**Data in this exercise:**
---*---

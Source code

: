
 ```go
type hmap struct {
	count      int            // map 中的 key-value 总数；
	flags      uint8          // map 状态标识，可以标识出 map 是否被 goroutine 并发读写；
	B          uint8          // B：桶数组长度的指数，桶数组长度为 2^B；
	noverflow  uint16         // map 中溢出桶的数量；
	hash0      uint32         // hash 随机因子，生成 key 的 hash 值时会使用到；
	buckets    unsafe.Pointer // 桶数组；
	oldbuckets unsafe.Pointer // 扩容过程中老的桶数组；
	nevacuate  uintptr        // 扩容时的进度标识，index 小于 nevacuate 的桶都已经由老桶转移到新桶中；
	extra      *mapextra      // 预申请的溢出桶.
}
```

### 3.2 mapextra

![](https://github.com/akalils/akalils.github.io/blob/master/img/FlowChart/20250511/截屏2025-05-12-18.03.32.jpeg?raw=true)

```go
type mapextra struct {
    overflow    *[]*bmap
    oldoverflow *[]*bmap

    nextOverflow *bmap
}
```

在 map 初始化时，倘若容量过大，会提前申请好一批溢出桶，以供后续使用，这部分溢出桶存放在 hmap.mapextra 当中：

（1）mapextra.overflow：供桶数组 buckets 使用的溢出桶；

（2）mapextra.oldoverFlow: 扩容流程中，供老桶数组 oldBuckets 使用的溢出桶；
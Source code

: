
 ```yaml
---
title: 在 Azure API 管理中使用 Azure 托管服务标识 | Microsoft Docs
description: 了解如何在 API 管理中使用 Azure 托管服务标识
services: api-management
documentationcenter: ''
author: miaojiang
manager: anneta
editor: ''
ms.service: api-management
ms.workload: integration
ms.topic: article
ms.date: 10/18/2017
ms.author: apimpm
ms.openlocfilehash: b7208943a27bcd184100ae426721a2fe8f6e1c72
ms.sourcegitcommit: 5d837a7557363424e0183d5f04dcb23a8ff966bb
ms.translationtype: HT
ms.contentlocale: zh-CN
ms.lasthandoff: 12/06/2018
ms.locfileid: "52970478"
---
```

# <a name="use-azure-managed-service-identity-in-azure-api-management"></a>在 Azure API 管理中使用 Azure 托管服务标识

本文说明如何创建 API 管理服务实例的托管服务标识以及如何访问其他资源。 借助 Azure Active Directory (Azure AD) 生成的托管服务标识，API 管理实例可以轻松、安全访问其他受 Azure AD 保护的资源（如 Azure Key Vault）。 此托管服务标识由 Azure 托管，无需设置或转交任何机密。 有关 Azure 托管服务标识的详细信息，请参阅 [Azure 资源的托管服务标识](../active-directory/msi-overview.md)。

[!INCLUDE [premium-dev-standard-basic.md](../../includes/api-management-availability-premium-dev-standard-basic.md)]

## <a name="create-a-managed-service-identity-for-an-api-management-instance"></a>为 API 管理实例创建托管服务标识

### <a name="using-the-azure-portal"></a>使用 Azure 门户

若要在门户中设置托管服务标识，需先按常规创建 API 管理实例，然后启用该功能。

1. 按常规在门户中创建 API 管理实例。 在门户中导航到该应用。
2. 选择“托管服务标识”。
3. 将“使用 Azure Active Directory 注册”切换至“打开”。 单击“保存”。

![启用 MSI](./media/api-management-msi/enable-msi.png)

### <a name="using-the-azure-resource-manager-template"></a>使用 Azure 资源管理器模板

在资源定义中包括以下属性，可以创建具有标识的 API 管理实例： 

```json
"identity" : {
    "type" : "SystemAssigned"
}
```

---*---

**Instructions for the task:**
Your answer must be the lines from the first line of the entries above through the line that contains "### 3.2 mapextra", written out exactly.

**Result for this task:**
Source code

:
 ```go
type hmap struct {
	count      int            // map 中的 key-value 总数；
	flags      uint8          // map 状态标识，可以标识出 map 是否被 goroutine 并发读写；
	B          uint8          // B：桶数组长度的指数，桶数组长度为 2^B；
	noverflow  uint16         // map 中溢出桶的数量；
	hash0      uint32         // hash 随机因子，生成 key 的 hash 值时会使用到；
	buckets    unsafe.Pointer // 桶数组；
	oldbuckets unsafe.Pointer // 扩容过程中老的桶数组；
	nevacuate  uintptr        // 扩容时的进度标识，index 小于 nevacuate 的桶都已经由老桶转移到新桶中；
	extra      *mapextra      // 预申请的溢出桶.
}
```

### 3.2 mapextra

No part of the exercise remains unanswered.